Try it: Sift the listing for lines that hold the string "from" and pull them out.

====

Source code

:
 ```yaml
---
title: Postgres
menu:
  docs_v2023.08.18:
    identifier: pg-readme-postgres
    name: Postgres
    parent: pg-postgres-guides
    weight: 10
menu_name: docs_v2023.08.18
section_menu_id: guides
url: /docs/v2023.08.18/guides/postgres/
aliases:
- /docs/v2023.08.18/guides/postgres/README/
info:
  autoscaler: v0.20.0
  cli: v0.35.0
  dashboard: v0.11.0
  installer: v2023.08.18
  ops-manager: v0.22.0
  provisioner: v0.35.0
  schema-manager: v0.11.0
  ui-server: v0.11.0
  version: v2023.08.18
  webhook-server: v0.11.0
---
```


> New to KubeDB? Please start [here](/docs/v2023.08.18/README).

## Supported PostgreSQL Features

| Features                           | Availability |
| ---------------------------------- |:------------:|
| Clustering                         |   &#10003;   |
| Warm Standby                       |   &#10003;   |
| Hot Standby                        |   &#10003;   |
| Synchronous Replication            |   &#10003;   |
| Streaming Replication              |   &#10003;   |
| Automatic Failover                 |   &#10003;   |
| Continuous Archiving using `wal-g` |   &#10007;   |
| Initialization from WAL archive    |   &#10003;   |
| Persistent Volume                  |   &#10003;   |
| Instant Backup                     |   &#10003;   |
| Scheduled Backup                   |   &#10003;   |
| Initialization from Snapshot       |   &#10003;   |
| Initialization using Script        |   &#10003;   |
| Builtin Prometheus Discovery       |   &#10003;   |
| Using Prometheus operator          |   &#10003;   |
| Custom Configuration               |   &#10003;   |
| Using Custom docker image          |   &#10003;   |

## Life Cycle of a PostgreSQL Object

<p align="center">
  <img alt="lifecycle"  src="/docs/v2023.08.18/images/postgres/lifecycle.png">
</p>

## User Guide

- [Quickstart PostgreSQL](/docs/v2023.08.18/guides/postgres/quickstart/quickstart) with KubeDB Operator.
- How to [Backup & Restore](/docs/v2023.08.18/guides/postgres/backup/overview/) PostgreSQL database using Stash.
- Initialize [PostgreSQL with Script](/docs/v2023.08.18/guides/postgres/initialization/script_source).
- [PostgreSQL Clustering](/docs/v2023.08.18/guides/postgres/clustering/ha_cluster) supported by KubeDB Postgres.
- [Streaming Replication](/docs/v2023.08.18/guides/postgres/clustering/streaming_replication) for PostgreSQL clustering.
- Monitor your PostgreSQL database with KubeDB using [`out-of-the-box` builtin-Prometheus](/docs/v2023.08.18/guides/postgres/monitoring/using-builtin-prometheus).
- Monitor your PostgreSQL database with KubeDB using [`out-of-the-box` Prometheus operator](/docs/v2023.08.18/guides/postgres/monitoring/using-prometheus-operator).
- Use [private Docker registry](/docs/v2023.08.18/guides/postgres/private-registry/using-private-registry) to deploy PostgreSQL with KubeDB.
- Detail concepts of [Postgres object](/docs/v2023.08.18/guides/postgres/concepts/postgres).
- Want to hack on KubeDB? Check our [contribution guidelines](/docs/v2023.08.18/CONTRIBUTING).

====

Solution to the exercise:
| Initialization from WAL archive    |   &#10003;   |
| Initialization from Snapshot       |   &#10003;   |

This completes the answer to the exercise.